Особенностью этих контактов было то, что для связи использовался так называемый «посредник» – подготовленный член группы, через которого шло общение, позволявшее вести запись диалогов на магнитофон. Я лично встречался с А.Г. Глазом в Томске, имел длительные беседы с ним по технике проведения контактов, поэтому члены Волжской группы были в курсе особенностей подобного рода телепатической связи.
Когда Харитонов вошел в состояние транса (лежал на кушетке, глаза закрыты, не реагировал на вопросы-реплики), он, подняв руки, стал кистью правой руки производить движения, словно писал невидимой ручкой. Губин вставил в его пальцы карандаш, поднес картонку с листком, но из написанных каракулей можно было разобрать только одно слово. И в какой-то момент раздосадованный Гера громко попросил: «Гена, ну скажи словами!»
И Геннадий заговорил… Однако это была не его речь. Тембр голоса сохранился, но интонация, выразительность и, особенно, смысл сказанного были совершенно необычными. Беседа длилась минут 20-30, после чего Геннадий самостоятельно вышел из транса, при этом выяснилось, что он ничего из происшедшего диалога не помнил и не считал, что находился в гипнозе.
На другой день они повторили эксперимент. Вскоре экспериментаторы догадались подключить микрофон и записали беседу на магнитофон. Запись дали прослушать мне. После этого к беседам с Нечто подключился и я...
Я хорошо запомнил этот день – 7 января 1994 года. Он был не рабочим, хотя по календарю значилось – пятница. Россияне привыкали отмечать новый державный праздник – Рождество Христово. Мало кто знал и помнил, что надлежало делать в этот день, но против подаренного отдыха никто не возражал, к тому же располагала забытая причастность своевольной, вечно живущей наособицу страны к христианскому миру. Мы наконец-то узнали, что для большинства жителей планеты этот праздник – один из важнейших в году.
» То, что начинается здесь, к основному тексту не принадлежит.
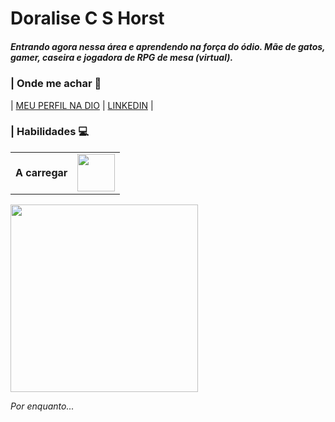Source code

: # <b>Doralise C S Horst </b>

##### Entrando agora nessa área e aprendendo na força do ódio. Mãe de gatos, gamer, caseira e jogadora de RPG de mesa (virtual).


### | Onde me achar 👀
| [MEU PERFIL NA DIO](https://web.dio.me/users/doralise_cs) | [LINKEDIN](https://www.linkedin.com/in/doralise-c-s-horst/) |


### | Habilidades 💻
<table>
<tr>
<td> <b>A carregar </b> </td> 
<td> <img src="https://media4.giphy.com/media/v1.Y2lkPTc5MGI3NjExd3V5eWg0aHBpaTBrcWVqdzh4cXR6MnZtczZ3Nm42cDBjcjV4djQ1eSZlcD12MV9pbnRlcm5hbF9naWZfYnlfaWQmY3Q9cw/3oKIPjB2wHeDZj727K/giphy.gif" width="60"> </td>
</table>





<img src="https://i.gifer.com/DK9b.gif" width="300">

<i>Por enquanto...</i>

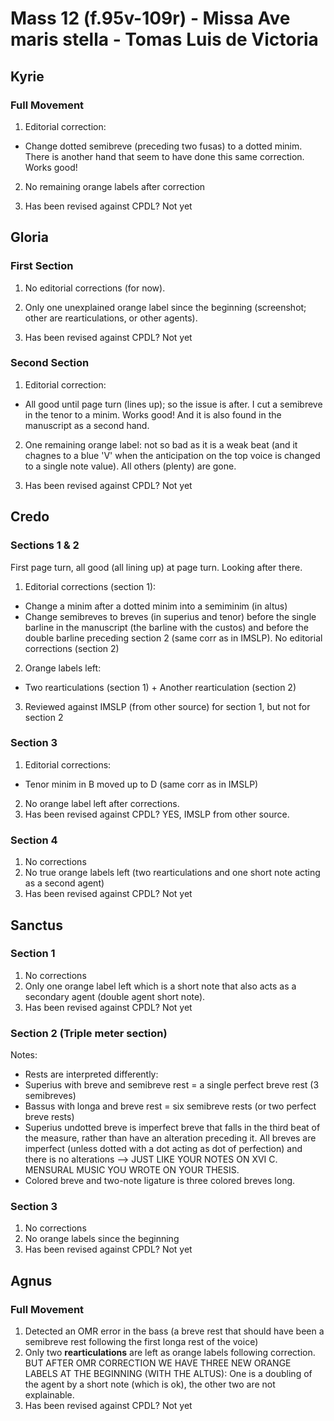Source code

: # Mass 12 (f.95v-109r) - Missa Ave maris stella - Tomas Luis de Victoria



## Kyrie
### Full Movement

1. Editorial correction:
- Change dotted semibreve (preceding two fusas) to a dotted minim. There is another hand that seem to have done this same correction. Works good!

2. No remaining orange labels after correction

3. Has been revised against CPDL? Not yet


## Gloria
### First Section

1. No editorial corrections (for now).

2. Only one unexplained orange label since the beginning (screenshot; other are rearticulations, or other agents).

3. Has been revised against CPDL? Not yet


### Second Section

1. Editorial correction:
- All good until page turn (lines up); so the issue is after. I cut a semibreve in the tenor to a minim. Works good! And it is also found in the manuscript as a second hand.

2. One remaining orange label: not so bad as it is a weak beat (and it chagnes to a blue 'V' when the anticipation on the top voice is changed to a single note value). All others (plenty) are gone.

3. Has been revised against CPDL? Not yet



## Credo
### Sections 1 & 2
First page turn, all good (all lining up) at page turn. Looking after there.
1. Editorial corrections (section 1):
- Change a minim after a dotted minim into a semiminim (in altus)
- Change semibreves to breves (in superius and tenor) before the single barline in the manuscript (the barline with the custos) and before the double barline preceding section 2 (same corr as in IMSLP).
 No editorial corrections (section 2)
2. Orange labels left:
- Two rearticulations (section 1) + Another rearticulation (section 2)
3. Reviewed against IMSLP (from other source) for section 1, but not for section 2

### Section 3
1. Editorial corrections: 
- Tenor minim in B moved up to D (same corr as in IMSLP)
2. No orange label left after corrections.
3. Has been revised against CPDL? YES, IMSLP from other source.

### Section 4
1. No corrections
2. No true orange labels left (two rearticulations and one short note acting as a second agent)
3. Has been revised against CPDL? Not yet



## Sanctus
### Section 1
1. No corrections
2. Only one orange label left which is a short note that also acts as a secondary agent (double agent short note).
3. Has been revised against CPDL? Not yet

### Section 2 (Triple meter section)
Notes:
- Rests are interpreted differently:
 - Superius with breve and semibreve rest = a single perfect breve rest (3 semibreves)
 - Bassus with longa and breve rest = six semibreve rests (or two perfect breve rests)
- Superius undotted breve is imperfect breve that falls in the third beat of the measure, rather than have an alteration preceding it. All breves are imperfect (unless dotted with a dot acting as dot of perfection) and there is no alterations --> JUST LIKE YOUR NOTES ON XVI C. MENSURAL MUSIC YOU WROTE ON YOUR THESIS.
- Colored breve and two-note ligature is three colored breves long.

### Section 3
1. No corrections
2. No orange labels since the beginning
3. Has been revised against CPDL? Not yet



## Agnus
### Full Movement
1. Detected an OMR error in the bass (a breve rest that should have been a semibreve rest following the first longa rest of the voice)
2. Only two **rearticulations** are left as orange labels following correction. BUT AFTER OMR CORRECTION WE HAVE THREE NEW ORANGE LABELS AT THE BEGINNING (WITH THE ALTUS): One is a doubling of the agent by a short note (which is ok), the other two are not explainable.
3. Has been revised against CPDL? Not yet

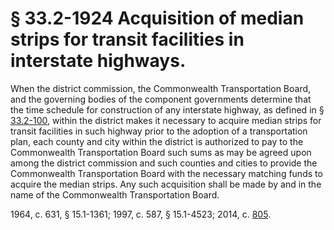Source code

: # § 33.2-1924 Acquisition of median strips for transit facilities in interstate highways.

<p>When the district commission, the Commonwealth Transportation Board, and the governing bodies of the component governments determine that the time schedule for construction of any interstate highway, as defined in § <a href='http://law.lis.virginia.gov/vacode/33.2-100/'>33.2-100</a>, within the district makes it necessary to acquire median strips for transit facilities in such highway prior to the adoption of a transportation plan, each county and city within the district is authorized to pay to the Commonwealth Transportation Board such sums as may be agreed upon among the district commission and such counties and cities to provide the Commonwealth Transportation Board with the necessary matching funds to acquire the median strips. Any such acquisition shall be made by and in the name of the Commonwealth Transportation Board.</p><p>1964, c. 631, § 15.1-1361; 1997, c. 587, § 15.1-4523; 2014, c. <a href='http://lis.virginia.gov/cgi-bin/legp604.exe?141+ful+CHAP0805'>805</a>.</p>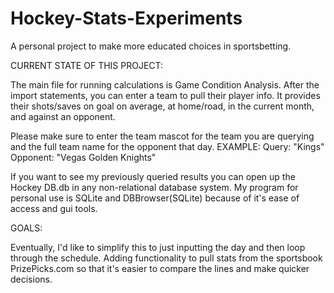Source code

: # Hockey-Stats-Experiments

A personal project to make more educated choices in sportsbetting.

CURRENT STATE OF THIS PROJECT:

The main file for running calculations is Game Condition Analysis. After the import statements, you can enter a team to pull their player info. 
It provides their shots/saves on goal on average, at home/road, in the current month, and against an opponent.

Please make sure to enter the team mascot for the team you are querying and the full team name for the opponent that day. 
EXAMPLE:
Query: "Kings"
Opponent: "Vegas Golden Knights" 

If you want to see my previously queried results you can open up the Hockey DB.db in any non-relational database system.
My program for personal use is SQLite and DBBrowser(SQLite) because of it's ease of access and gui tools.

GOALS:

Eventually, I'd like to simplify this to just inputting the day and then loop through the schedule.
Adding functionality to pull stats from the sportsbook PrizePicks.com so that it's easier to compare the lines and make quicker decisions.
Снега на улицах почти не было, и вообще мало что напоминало зиму. Скорее, позднюю-позднюю осень. Повсюду стояли лужи, рыжела глиной раскисшая земля на газонах, грязь тонкой жижей покрывала тротуары, хлюпая под ногами. Там и тут во дворах валялись новогодние елки с остатками серебристого дождя и серпантина на ветках. Пелена низких туч, будто серая вата, медленно текла над крышами домов, изредка срываясь холодной моросью...
Не было праздника ни на улицах, ни в домах, ни в душах. Наоборот, внесезонная слякоть словно усилила ощущение разора по всей стране: стояли цеха и заводы, опять подскочили цены, газеты прочили дальнейший рост безработицы и обнищания народных масс, а недовольство властями выливалось в озлобление людей и повальное пьянство.
В этот день, 7-го января, я впервые должен был участвовать в беседе с неизвестным разумом, диалог с которым, а главное его содержание незадолго до этого мы прослушивали в записи на простеньком дешевом магнитофоне. Смысл услышанного потрясал воображение! В таинственном собеседнике угадывался недюжинный интеллект, ответы всегда были логичны, речь интересна, кратка и литературно почти безукоризненна. Но голос хорошо знакомый – голос Гены Харитонова. Правда, в обыденной жизни он так никогда не разговаривал! Тут явно слышались артистические нотки – особая выразительность слов, хорошая дикция, даже некоторая назидательность в интонации. Нет, Гена так не говорит!..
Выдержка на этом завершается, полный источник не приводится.